What you need to do ::
Reproduce, exactly as they appear, the line containing "- xUnit, NUnit, MSTest 등 지원" and every line after it, ending with the last line of the records.

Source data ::
━━━━━━

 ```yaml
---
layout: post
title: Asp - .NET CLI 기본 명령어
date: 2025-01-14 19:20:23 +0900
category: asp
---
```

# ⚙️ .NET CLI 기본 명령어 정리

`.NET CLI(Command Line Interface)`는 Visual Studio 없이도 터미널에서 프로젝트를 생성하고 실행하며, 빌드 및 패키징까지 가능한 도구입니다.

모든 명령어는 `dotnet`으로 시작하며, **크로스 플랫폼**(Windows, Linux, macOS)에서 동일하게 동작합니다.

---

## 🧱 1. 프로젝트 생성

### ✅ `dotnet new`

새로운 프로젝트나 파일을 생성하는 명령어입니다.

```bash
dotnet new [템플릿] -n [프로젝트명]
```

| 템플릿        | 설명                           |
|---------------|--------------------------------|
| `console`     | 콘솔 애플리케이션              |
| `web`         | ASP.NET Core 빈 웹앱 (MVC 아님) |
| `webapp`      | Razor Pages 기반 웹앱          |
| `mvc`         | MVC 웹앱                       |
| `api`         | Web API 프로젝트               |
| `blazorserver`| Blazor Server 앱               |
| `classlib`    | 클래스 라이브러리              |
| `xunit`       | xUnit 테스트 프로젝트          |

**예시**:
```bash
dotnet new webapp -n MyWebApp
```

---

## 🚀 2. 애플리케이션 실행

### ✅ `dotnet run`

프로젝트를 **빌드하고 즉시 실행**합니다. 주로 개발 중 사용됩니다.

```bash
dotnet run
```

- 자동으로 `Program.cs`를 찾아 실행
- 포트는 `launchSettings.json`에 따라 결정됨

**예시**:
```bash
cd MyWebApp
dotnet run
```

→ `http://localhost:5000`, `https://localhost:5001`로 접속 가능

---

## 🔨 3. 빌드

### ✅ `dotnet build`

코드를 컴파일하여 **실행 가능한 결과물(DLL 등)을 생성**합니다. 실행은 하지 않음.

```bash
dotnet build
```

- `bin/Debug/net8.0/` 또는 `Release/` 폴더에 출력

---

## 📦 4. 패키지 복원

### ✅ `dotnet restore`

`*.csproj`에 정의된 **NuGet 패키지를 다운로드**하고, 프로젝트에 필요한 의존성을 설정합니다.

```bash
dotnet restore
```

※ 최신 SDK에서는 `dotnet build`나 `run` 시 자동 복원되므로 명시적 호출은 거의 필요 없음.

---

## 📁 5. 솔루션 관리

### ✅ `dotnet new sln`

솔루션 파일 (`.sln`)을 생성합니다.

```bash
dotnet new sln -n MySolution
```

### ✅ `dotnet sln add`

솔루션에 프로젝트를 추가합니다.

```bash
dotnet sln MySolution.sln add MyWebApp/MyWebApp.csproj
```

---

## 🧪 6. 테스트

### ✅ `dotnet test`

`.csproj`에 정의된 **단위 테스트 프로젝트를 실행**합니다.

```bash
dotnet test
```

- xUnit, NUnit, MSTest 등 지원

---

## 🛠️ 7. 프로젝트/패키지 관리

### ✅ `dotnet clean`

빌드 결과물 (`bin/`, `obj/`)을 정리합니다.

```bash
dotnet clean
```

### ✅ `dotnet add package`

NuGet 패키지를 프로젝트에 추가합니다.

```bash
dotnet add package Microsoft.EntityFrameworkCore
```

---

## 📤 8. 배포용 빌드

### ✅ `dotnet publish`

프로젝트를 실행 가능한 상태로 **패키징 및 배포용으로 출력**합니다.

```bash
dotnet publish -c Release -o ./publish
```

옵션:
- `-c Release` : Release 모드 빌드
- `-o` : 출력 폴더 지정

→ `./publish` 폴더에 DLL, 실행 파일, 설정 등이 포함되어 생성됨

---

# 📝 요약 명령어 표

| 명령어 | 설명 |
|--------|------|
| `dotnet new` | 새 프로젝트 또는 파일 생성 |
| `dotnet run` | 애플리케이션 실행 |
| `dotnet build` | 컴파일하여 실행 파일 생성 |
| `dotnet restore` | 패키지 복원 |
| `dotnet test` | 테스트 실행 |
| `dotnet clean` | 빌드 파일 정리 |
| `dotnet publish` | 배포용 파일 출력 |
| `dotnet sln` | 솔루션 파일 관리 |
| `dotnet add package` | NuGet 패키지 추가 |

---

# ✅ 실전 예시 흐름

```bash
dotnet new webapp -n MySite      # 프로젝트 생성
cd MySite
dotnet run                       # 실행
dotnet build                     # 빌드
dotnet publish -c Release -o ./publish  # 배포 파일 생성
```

━━━━━━

Response area ::
- xUnit, NUnit, MSTest 등 지원

---

## 🛠️ 7. 프로젝트/패키지 관리

### ✅ `dotnet clean`

빌드 결과물 (`bin/`, `obj/`)을 정리합니다.

```bash
dotnet clean
```

### ✅ `dotnet add package`

NuGet 패키지를 프로젝트에 추가합니다.

```bash
dotnet add package Microsoft.EntityFrameworkCore
```

---

## 📤 8. 배포용 빌드

### ✅ `dotnet publish`

프로젝트를 실행 가능한 상태로 **패키징 및 배포용으로 출력**합니다.

```bash
dotnet publish -c Release -o ./publish
```

옵션:
- `-c Release` : Release 모드 빌드
- `-o` : 출력 폴더 지정

→ `./publish` 폴더에 DLL, 실행 파일, 설정 등이 포함되어 생성됨

---

# 📝 요약 명령어 표

| 명령어 | 설명 |
|--------|------|
| `dotnet new` | 새 프로젝트 또는 파일 생성 |
| `dotnet run` | 애플리케이션 실행 |
| `dotnet build` | 컴파일하여 실행 파일 생성 |
| `dotnet restore` | 패키지 복원 |
| `dotnet test` | 테스트 실행 |
| `dotnet clean` | 빌드 파일 정리 |
| `dotnet publish` | 배포용 파일 출력 |
| `dotnet sln` | 솔루션 파일 관리 |
| `dotnet add package` | NuGet 패키지 추가 |

---

# ✅ 실전 예시 흐름

```bash
dotnet new webapp -n MySite      # 프로젝트 생성
cd MySite
dotnet run                       # 실행
dotnet build                     # 빌드
dotnet publish -c Release -o ./publish  # 배포 파일 생성
```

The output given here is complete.